▶ _WHAT YOU WILL DO_
Please return every line of the records that contains the word "textsc".

▶ _SUPPLIED RECORDS_
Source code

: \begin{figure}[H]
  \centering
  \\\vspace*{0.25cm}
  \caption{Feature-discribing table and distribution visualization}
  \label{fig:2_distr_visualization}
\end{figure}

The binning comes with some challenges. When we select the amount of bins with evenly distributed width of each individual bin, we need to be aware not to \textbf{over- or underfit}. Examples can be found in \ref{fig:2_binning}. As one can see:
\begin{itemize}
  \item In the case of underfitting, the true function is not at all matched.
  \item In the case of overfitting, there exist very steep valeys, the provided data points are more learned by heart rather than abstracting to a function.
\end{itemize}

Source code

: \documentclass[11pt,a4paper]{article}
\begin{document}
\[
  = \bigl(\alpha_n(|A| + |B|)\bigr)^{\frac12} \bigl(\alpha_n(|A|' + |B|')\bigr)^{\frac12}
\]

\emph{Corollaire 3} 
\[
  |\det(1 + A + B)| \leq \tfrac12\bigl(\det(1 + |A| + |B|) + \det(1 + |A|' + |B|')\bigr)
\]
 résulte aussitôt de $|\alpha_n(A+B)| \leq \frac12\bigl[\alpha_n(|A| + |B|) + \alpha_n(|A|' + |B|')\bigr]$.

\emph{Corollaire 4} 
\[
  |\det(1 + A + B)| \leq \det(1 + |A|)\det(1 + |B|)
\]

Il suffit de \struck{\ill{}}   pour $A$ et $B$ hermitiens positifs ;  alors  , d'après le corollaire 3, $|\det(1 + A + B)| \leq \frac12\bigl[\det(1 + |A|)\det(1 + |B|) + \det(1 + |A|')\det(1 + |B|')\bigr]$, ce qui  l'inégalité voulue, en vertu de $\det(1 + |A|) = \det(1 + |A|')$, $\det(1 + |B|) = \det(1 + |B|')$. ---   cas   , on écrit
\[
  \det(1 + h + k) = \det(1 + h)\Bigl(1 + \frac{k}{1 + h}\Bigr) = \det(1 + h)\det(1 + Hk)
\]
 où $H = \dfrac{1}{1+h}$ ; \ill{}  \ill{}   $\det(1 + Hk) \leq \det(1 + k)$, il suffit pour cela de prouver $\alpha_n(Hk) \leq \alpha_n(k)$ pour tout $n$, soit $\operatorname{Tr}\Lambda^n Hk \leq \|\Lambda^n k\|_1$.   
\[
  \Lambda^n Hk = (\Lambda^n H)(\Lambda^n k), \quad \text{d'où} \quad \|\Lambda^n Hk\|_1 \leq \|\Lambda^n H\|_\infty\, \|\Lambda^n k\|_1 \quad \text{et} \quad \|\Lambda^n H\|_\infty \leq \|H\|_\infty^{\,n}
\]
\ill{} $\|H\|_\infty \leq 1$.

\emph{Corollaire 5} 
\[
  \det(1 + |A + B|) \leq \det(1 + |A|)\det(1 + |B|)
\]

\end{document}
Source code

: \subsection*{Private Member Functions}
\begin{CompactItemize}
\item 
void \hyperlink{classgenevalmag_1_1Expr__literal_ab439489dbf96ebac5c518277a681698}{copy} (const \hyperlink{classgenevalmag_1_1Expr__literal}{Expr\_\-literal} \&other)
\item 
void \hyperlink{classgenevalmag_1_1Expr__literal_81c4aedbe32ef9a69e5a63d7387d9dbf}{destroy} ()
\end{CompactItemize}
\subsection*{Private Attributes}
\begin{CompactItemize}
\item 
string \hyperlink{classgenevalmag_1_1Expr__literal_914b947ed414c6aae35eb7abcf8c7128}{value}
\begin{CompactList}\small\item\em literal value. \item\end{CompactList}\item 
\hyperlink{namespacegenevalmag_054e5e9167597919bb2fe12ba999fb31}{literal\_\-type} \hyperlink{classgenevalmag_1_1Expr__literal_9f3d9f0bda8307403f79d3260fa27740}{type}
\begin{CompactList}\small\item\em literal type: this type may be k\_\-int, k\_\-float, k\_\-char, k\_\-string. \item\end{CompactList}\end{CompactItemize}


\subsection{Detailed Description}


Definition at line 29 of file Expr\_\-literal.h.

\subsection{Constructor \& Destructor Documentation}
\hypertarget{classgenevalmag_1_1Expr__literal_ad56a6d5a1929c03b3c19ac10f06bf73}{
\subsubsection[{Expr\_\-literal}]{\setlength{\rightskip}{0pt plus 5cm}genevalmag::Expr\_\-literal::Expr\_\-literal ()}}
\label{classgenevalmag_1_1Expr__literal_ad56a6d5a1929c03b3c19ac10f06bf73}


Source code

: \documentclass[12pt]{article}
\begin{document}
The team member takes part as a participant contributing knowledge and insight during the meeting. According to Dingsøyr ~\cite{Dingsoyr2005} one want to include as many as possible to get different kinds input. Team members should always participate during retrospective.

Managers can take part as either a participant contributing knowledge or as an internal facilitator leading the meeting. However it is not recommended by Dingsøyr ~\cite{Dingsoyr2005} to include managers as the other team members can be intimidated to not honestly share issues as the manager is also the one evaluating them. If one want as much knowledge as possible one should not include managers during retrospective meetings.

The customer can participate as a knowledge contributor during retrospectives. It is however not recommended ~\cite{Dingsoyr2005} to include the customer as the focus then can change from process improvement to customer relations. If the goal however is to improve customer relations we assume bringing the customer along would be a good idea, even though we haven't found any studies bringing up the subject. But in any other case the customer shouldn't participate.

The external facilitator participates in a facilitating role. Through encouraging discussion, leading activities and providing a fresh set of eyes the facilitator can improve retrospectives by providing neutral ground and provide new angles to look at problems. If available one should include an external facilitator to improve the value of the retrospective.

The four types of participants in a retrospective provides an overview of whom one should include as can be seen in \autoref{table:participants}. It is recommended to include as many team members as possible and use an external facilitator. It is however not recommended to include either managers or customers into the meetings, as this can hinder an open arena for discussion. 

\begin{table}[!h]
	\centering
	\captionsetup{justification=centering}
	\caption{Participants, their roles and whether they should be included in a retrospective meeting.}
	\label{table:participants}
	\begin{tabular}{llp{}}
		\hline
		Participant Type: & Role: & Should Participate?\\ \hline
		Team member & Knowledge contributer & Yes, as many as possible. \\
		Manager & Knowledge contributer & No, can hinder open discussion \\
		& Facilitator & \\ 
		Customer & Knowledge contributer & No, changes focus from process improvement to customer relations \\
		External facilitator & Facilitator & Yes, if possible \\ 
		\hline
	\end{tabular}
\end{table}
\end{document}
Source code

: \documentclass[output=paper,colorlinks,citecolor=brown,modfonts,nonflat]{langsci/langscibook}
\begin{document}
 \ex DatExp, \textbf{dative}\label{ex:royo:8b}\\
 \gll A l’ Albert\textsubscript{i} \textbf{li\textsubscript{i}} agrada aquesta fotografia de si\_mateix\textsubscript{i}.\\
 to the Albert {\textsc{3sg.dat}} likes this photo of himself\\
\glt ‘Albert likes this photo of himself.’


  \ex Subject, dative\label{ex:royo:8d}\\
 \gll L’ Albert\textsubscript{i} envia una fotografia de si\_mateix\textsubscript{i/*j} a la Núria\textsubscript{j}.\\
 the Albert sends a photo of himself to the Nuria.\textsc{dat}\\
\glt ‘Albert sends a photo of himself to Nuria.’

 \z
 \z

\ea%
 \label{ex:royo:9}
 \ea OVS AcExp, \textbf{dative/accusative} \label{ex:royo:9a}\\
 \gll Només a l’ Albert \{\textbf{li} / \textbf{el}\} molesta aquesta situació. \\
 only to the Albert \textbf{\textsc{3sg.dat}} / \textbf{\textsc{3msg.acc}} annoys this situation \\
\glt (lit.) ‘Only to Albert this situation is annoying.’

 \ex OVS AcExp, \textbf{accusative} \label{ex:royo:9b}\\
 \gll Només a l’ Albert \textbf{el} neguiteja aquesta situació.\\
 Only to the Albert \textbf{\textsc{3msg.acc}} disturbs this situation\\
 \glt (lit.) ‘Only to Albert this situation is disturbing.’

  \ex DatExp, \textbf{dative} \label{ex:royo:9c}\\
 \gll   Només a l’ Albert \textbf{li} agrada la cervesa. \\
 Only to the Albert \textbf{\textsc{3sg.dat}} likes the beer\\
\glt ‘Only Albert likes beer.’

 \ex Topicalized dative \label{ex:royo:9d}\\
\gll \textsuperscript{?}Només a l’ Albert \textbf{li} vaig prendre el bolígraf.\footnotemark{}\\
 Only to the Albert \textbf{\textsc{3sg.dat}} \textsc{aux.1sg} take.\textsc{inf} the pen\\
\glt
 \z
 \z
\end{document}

▶ _RESPONSE TO THE TASK_
 to the Albert {\textsc{3sg.dat}} likes this photo of himself\\
 the Albert sends a photo of himself to the Nuria.\textsc{dat}\\
 only to the Albert \textbf{\textsc{3sg.dat}} / \textbf{\textsc{3msg.acc}} annoys this situation \\
 Only to the Albert \textbf{\textsc{3msg.acc}} disturbs this situation\\
 Only to the Albert \textbf{\textsc{3sg.dat}} likes the beer\\
 Only to the Albert \textbf{\textsc{3sg.dat}} \textsc{aux.1sg} take.\textsc{inf} the pen\\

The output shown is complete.